About this task: Your answer should be every line of the records that contains the word "image".

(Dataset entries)

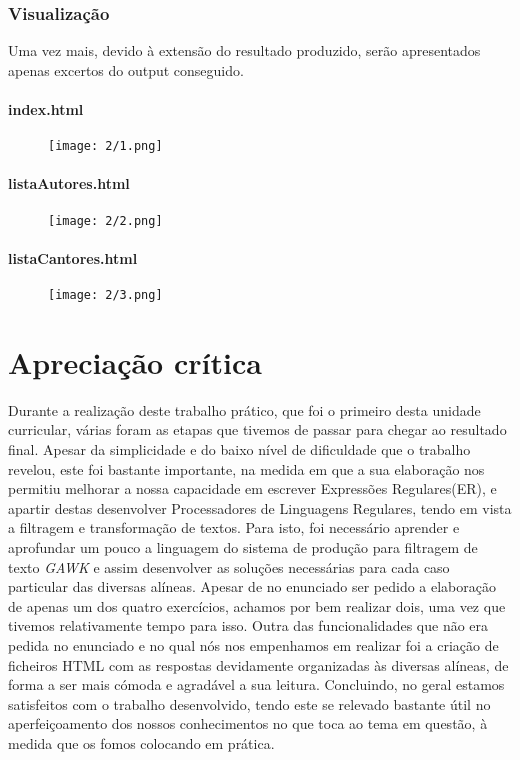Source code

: \documentclass[12pt,a4paper]{report}
\begin{document}
\subsection{Visualização}
Uma vez mais, devido à extensão do resultado produzido, serão apresentados apenas excertos do output conseguido.

\subsubsection{index.html}
\begin{figure}[H]
\centering
\texttt{[image: 2/1.png]}
\end{figure}
\vspace{0.5cm}
\subsubsection{listaAutores.html}
\begin{figure}[H]
\centering
\texttt{[image: 2/2.png]}
\end{figure}
\vspace{0.5cm}
\subsubsection{listaCantores.html}
\begin{figure}[H]
\centering
\texttt{[image: 2/3.png]}
\end{figure}

\chapter{Apreciação crítica}
Durante a realização deste trabalho prático, que foi o primeiro desta unidade curricular, várias foram as etapas que tivemos de passar para chegar ao resultado final.
Apesar da simplicidade e do baixo nível de dificuldade que o trabalho revelou, este foi bastante importante, na medida em que a sua elaboração nos permitiu melhorar a nossa capacidade em escrever Expressões Regulares(ER), e apartir destas desenvolver Processadores de Linguagens Regulares, tendo em vista a filtragem e transformação de textos. Para isto, foi necessário aprender e aprofundar um pouco a linguagem do sistema de produção para filtragem de texto \emph{GAWK} e assim desenvolver as soluções necessárias para cada caso particular das diversas alíneas. 
Apesar de no enunciado ser pedido a elaboração de apenas um dos quatro exercícios, achamos por bem realizar dois, uma vez que tivemos relativamente tempo para isso. Outra das funcionalidades que não era pedida no enunciado e no qual nós nos empenhamos em realizar foi a criação de ficheiros HTML com as respostas devidamente organizadas às diversas alíneas, de forma a ser mais cómoda e agradável a sua leitura.
Concluindo, no geral estamos satisfeitos com o trabalho desenvolvido, tendo este se relevado bastante útil no aperfeiçoamento dos nossos conhecimentos no que toca ao tema em questão, à medida que os fomos colocando em prática.
\end{document}

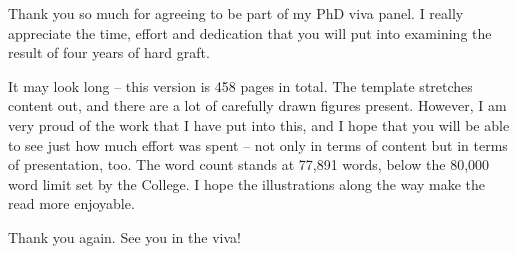 
\begin{preamble}

Thank you so much for agreeing to be part of my PhD viva panel. I really appreciate the time, effort and dedication that you will put into examining the result of four years of hard graft.

It may look long -- this version is 458 pages in total. The template stretches content out, and there are a lot of carefully drawn figures present. However, I am very proud of the work that I have put into this, and I hope that you will be able to see just how much effort was spent -- not only in terms of content but in terms of presentation, too. The word count stands at 77,891 words, below the 80,000 word limit set by the College. I hope the illustrations along the way make the read more enjoyable.

Thank you again. See you in the viva!
\end{preamble}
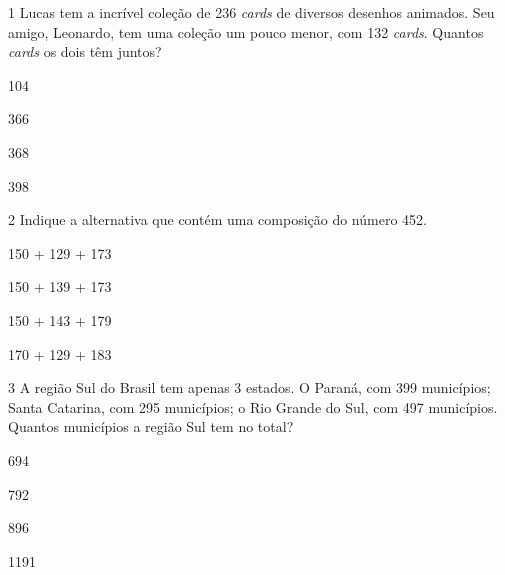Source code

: 

\pagebreak
{}

\num{1} Lucas tem a incrível coleção de 236 \emph{cards} de diversos desenhos
animados. Seu amigo, Leonardo, tem uma coleção um pouco menor, com 132
\emph{cards}. Quantos \emph{cards} os dois têm juntos?

\begin{escolha}
\item 104

\item 366

\item 368

\item 398
\end{escolha}

\num{2} Indique a alternativa que contém uma composição do número 452.

\begin{escolha}
\item 150 + 129 + 173

\item 150 + 139 + 173

\item 150 + 143 + 179

\item 170 + 129 + 183
\end{escolha}


\num{3} A região Sul do Brasil tem apenas 3 estados. O Paraná, com 399
municípios; Santa Catarina, com 295 municípios; o Rio Grande do Sul, com
497 municípios. Quantos municípios a região Sul tem no total?

\begin{escolha}
\item 694

\item 792

\item 896

\item 1191
\end{escolha}

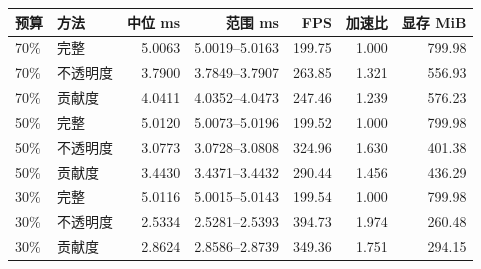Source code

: \begin{center}
\small
\begin{tabular}{llrrrrr}
\toprule
预算 & 方法 & 中位 ms & 范围 ms & FPS & 加速比 & 显存 MiB \\
\midrule
70\% & 完整 & 5.0063 & 5.0019--5.0163 & 199.75 & 1.000 & 799.98 \\
70\% & 不透明度 & 3.7900 & 3.7849--3.7907 & 263.85 & 1.321 & 556.93 \\
70\% & 贡献度 & 4.0411 & 4.0352--4.0473 & 247.46 & 1.239 & 576.23 \\
50\% & 完整 & 5.0120 & 5.0073--5.0196 & 199.52 & 1.000 & 799.98 \\
50\% & 不透明度 & 3.0773 & 3.0728--3.0808 & 324.96 & 1.630 & 401.38 \\
50\% & 贡献度 & 3.4430 & 3.4371--3.4432 & 290.44 & 1.456 & 436.29 \\
30\% & 完整 & 5.0116 & 5.0015--5.0143 & 199.54 & 1.000 & 799.98 \\
30\% & 不透明度 & 2.5334 & 2.5281--2.5393 & 394.73 & 1.974 & 260.48 \\
30\% & 贡献度 & 2.8624 & 2.8586--2.8739 & 349.36 & 1.751 & 294.15 \\
\bottomrule
\end{tabular}
\end{center}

Problem solution:
\texttt{[image: 2/1.png]}
\texttt{[image: 2/2.png]}
\texttt{[image: 2/3.png]}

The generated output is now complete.